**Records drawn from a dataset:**
..........
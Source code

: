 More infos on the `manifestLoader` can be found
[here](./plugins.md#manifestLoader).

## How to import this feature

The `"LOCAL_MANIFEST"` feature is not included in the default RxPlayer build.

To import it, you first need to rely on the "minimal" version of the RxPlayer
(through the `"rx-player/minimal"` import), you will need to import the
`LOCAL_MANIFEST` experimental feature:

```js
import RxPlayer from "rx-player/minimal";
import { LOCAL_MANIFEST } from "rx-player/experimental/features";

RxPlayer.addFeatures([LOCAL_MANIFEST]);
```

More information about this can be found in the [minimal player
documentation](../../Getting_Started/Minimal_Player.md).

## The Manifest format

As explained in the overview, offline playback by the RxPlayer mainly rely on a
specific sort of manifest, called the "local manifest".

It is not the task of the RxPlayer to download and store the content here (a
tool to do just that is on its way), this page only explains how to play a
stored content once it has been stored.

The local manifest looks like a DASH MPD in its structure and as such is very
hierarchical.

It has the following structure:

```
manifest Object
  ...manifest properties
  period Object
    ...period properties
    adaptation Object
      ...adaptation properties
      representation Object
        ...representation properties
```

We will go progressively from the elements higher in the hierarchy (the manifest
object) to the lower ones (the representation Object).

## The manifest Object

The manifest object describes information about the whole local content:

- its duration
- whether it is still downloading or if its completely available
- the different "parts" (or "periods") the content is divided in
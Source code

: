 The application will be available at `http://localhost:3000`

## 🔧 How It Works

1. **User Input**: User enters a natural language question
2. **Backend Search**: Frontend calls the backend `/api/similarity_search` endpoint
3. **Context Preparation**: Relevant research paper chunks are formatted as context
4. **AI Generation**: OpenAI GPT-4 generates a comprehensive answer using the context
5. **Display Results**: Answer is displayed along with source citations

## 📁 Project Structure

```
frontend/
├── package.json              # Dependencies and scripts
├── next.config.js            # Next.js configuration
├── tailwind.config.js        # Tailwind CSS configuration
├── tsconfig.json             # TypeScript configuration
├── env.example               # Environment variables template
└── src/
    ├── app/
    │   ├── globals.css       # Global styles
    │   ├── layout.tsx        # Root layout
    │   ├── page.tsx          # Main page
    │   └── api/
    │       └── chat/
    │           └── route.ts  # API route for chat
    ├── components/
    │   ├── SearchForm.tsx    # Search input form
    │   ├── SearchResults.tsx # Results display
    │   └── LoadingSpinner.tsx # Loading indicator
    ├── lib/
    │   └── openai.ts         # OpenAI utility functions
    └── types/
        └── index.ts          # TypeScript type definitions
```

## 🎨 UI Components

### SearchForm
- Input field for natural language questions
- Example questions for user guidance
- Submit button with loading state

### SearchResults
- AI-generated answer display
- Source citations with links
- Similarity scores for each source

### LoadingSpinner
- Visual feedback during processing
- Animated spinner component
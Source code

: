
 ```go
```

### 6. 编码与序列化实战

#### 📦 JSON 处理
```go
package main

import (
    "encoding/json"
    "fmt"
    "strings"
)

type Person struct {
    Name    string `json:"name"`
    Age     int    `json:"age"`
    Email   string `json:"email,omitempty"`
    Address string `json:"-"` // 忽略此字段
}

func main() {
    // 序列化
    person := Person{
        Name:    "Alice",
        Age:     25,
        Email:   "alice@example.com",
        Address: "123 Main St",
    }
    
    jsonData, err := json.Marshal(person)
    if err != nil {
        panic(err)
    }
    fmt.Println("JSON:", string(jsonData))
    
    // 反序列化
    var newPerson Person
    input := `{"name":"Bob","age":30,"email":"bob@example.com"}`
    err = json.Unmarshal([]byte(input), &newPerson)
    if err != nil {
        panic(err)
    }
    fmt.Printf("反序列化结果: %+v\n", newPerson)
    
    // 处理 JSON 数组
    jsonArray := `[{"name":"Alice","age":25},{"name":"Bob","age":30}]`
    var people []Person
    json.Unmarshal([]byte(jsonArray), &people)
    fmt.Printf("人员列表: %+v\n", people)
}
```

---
..........
**WHAT THE TASK REQUIRES:** Which lines hold the word "here"? Copy each of them from the records.

**RESPONSE BOX:**
[here](./plugins.md#manifestLoader).
It is not the task of the RxPlayer to download and store the content here (a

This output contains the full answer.